Data extracts
______________________________

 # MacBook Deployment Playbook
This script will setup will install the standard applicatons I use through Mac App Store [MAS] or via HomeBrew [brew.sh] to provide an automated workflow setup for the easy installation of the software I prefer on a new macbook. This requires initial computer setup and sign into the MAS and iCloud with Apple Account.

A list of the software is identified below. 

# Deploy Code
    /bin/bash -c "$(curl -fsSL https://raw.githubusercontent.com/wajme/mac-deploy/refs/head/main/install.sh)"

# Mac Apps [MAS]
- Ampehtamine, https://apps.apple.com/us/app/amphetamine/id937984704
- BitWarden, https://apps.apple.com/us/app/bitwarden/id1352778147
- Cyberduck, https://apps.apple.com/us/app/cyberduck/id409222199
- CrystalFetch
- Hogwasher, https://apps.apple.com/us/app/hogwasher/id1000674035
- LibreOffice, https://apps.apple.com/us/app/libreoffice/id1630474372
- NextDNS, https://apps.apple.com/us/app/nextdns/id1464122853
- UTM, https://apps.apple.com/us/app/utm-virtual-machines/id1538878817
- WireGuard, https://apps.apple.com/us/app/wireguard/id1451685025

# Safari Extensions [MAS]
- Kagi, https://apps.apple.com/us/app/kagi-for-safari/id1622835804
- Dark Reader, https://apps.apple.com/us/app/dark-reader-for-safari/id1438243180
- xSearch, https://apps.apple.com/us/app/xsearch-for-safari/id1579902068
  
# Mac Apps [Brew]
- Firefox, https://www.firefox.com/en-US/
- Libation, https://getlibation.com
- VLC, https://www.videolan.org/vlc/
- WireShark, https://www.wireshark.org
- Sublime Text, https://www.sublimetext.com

______________________________

Task statement
In the material above, how many lines hold the string "install"? Give the number and nothing else.

Final answer
2